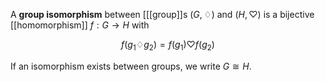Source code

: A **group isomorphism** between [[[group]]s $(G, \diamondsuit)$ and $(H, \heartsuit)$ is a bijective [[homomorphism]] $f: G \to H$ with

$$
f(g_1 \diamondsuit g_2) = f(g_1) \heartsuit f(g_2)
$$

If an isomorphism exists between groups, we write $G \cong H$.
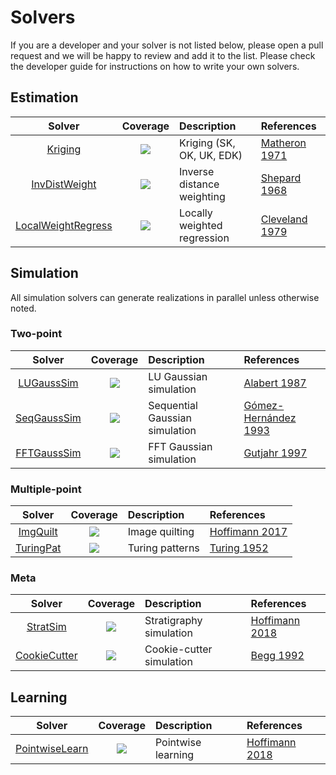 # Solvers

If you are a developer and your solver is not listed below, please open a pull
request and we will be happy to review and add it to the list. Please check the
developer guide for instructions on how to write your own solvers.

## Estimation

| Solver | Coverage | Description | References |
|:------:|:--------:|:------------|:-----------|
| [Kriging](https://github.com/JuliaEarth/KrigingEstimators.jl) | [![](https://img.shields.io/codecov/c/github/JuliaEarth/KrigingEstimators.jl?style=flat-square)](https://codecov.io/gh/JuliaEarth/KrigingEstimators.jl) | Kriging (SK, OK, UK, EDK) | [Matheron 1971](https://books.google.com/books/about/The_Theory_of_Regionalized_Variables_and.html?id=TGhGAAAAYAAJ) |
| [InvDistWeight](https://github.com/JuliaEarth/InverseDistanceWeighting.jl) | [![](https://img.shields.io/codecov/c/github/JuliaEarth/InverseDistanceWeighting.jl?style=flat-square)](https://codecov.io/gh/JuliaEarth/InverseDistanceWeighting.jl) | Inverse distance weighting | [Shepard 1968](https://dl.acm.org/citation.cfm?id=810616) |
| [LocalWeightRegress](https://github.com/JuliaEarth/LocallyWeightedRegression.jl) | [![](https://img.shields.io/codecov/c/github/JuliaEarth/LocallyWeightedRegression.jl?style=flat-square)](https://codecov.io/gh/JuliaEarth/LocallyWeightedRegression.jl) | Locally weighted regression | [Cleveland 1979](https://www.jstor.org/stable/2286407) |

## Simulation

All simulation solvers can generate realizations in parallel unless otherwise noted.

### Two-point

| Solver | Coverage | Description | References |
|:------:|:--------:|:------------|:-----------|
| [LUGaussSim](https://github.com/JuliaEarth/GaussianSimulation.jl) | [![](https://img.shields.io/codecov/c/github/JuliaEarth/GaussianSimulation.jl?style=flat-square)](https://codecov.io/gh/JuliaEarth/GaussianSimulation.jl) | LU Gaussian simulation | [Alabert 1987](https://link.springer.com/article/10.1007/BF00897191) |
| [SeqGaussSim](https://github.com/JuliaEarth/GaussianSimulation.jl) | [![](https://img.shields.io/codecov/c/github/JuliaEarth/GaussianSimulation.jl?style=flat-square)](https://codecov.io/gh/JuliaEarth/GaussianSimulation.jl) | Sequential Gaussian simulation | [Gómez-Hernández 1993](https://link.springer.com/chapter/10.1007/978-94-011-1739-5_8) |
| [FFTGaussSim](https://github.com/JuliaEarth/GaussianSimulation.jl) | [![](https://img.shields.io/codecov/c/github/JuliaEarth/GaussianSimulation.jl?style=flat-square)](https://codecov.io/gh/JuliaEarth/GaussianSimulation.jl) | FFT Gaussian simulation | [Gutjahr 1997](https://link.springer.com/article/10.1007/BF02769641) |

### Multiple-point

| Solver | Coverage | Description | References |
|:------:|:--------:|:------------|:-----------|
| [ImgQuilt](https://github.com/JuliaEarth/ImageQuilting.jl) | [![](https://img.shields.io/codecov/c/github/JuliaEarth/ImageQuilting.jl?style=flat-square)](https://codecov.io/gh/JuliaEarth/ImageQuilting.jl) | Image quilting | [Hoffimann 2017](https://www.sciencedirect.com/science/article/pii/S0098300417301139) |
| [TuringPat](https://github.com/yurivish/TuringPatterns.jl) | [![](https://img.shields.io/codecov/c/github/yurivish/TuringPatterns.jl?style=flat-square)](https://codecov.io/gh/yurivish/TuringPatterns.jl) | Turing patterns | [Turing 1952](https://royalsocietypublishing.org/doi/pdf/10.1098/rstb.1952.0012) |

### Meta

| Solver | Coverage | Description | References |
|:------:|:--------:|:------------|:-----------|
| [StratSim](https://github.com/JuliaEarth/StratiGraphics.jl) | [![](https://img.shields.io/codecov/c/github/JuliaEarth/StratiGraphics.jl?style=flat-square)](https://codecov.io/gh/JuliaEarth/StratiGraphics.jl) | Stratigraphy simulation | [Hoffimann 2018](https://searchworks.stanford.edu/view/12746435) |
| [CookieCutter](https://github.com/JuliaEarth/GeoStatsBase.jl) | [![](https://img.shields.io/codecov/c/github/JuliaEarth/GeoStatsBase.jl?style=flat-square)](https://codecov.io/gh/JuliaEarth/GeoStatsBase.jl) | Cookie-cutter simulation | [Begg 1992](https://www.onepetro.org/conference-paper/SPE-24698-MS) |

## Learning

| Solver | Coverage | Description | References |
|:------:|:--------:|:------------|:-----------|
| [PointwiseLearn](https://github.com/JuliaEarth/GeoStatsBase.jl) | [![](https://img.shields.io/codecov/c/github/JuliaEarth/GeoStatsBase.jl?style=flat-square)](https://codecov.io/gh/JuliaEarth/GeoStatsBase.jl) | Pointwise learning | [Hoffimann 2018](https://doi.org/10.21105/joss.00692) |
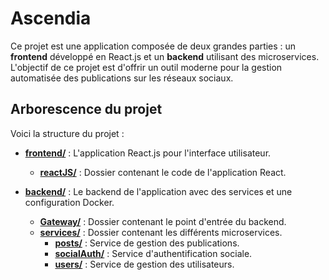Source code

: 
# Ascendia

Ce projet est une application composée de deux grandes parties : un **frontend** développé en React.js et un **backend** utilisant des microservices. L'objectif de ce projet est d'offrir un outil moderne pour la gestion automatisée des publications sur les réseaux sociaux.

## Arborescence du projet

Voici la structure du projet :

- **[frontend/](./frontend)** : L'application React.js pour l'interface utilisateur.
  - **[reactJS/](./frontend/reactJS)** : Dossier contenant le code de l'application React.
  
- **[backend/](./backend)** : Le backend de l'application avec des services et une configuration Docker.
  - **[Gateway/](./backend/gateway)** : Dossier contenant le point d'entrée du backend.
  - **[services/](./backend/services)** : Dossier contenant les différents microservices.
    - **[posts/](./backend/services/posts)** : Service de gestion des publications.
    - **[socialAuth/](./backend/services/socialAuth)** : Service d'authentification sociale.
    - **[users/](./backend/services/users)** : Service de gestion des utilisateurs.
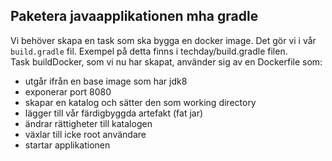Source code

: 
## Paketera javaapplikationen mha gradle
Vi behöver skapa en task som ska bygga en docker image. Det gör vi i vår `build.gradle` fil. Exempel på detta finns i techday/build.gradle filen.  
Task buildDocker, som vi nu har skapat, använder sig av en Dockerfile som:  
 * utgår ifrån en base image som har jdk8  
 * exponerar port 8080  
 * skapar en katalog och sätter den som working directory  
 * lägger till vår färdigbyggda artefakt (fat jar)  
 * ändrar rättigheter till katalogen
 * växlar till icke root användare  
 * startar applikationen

| Task to complete |
All pictures are to be skipped. Output, word for word, the lines in the data above starting at the line containing "## Learning" and ending at the line containing "## Arborescence du projet".

| Exercise solution |
## Learning

| Solver | Coverage | Description | References |
|:------:|:--------:|:------------|:-----------|
| [PointwiseLearn](https://github.com/JuliaEarth/GeoStatsBase.jl) | [![](https://img.shields.io/codecov/c/github/JuliaEarth/GeoStatsBase.jl?style=flat-square)](https://codecov.io/gh/JuliaEarth/GeoStatsBase.jl) | Pointwise learning | [Hoffimann 2018](https://doi.org/10.21105/joss.00692) |
Source code

: 
# Ascendia

Ce projet est une application composée de deux grandes parties : un **frontend** développé en React.js et un **backend** utilisant des microservices. L'objectif de ce projet est d'offrir un outil moderne pour la gestion automatisée des publications sur les réseaux sociaux.

## Arborescence du projet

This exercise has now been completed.